BEGIN Task material

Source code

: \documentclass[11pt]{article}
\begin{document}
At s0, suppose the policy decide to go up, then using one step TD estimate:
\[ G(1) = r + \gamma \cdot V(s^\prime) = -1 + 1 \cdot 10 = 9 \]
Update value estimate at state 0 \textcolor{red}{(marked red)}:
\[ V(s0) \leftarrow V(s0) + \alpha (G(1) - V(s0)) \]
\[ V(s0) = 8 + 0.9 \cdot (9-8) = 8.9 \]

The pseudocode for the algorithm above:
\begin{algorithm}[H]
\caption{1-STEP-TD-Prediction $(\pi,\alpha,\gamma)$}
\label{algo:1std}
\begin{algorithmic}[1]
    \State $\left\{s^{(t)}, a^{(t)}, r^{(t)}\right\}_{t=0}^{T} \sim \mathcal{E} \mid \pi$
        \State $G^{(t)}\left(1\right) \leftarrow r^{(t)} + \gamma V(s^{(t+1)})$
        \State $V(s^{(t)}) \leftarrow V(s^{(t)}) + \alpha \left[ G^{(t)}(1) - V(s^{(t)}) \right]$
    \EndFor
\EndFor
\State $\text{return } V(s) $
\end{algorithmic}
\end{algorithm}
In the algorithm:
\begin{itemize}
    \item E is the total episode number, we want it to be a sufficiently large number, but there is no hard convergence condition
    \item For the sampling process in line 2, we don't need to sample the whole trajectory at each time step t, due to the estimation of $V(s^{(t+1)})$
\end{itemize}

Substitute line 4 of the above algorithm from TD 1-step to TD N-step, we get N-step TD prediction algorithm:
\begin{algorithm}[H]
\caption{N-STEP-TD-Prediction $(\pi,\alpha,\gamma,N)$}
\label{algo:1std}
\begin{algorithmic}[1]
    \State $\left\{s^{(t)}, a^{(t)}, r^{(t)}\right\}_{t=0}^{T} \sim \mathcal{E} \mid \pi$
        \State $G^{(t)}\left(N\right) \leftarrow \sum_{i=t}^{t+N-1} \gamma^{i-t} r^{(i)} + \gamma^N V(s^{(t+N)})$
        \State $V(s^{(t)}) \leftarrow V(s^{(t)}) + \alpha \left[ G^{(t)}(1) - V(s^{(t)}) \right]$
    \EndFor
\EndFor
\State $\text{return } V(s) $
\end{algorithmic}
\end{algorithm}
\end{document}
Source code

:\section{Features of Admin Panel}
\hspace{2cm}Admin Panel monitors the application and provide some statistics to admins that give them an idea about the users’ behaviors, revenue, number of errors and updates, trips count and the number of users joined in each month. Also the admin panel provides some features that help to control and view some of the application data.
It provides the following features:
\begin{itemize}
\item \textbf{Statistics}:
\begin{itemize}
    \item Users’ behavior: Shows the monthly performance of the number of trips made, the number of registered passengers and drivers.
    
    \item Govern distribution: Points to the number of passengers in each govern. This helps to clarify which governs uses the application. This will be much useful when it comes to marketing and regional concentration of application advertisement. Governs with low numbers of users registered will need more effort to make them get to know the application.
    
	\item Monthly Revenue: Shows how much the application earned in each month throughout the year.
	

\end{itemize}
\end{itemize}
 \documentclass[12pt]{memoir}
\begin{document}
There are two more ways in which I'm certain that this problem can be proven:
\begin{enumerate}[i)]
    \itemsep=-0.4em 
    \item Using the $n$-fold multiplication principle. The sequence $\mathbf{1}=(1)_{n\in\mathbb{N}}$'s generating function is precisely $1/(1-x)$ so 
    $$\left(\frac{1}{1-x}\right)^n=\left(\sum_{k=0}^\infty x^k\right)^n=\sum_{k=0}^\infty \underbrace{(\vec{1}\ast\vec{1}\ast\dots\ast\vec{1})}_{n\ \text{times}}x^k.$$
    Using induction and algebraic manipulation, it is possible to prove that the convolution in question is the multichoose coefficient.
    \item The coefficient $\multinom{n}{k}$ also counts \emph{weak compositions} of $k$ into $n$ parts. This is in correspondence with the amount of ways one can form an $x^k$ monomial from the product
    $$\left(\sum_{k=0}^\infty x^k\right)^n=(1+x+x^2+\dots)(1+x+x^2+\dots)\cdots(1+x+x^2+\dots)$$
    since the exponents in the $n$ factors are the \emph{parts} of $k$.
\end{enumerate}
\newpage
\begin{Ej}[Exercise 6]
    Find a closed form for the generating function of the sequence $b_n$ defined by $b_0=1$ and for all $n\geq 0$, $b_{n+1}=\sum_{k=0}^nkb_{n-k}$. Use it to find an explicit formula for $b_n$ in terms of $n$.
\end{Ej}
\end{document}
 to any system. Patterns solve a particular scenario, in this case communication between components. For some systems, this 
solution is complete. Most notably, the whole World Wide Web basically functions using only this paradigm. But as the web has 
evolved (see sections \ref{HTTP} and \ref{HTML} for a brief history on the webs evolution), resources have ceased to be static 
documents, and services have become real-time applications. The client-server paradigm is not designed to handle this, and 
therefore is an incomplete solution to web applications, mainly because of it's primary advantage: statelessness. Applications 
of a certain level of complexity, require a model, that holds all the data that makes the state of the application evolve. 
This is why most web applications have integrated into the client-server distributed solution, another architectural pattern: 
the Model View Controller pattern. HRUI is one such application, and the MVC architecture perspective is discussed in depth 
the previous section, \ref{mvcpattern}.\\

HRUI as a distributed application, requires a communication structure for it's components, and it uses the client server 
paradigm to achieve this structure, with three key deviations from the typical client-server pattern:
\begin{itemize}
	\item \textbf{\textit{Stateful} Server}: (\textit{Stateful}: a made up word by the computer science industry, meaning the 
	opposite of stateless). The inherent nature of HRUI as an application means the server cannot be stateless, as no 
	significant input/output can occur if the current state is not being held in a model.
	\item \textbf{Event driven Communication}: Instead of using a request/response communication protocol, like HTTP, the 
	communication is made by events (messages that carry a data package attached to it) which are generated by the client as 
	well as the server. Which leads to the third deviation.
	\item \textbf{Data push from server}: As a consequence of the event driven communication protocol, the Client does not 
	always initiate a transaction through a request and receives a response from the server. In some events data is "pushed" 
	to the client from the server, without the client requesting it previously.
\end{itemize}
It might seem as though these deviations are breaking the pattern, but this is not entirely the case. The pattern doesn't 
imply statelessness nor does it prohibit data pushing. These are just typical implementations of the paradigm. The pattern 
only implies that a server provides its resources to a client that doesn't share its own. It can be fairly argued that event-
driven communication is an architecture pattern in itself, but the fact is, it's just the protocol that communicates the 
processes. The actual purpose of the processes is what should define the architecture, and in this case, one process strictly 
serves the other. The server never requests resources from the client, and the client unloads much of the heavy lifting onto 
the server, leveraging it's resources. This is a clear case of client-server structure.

END Task material

Your task: Transcribe the records above from the line holding "There are two" down to the line holding "precisely $1/(1-x)$ so", inclusive, without adding anything.

Answer below:
There are two more ways in which I'm certain that this problem can be proven:
\begin{enumerate}[i)]
    \itemsep=-0.4em 
    \item Using the $n$-fold multiplication principle. The sequence $\mathbf{1}=(1)_{n\in\mathbb{N}}$'s generating function is precisely $1/(1-x)$ so 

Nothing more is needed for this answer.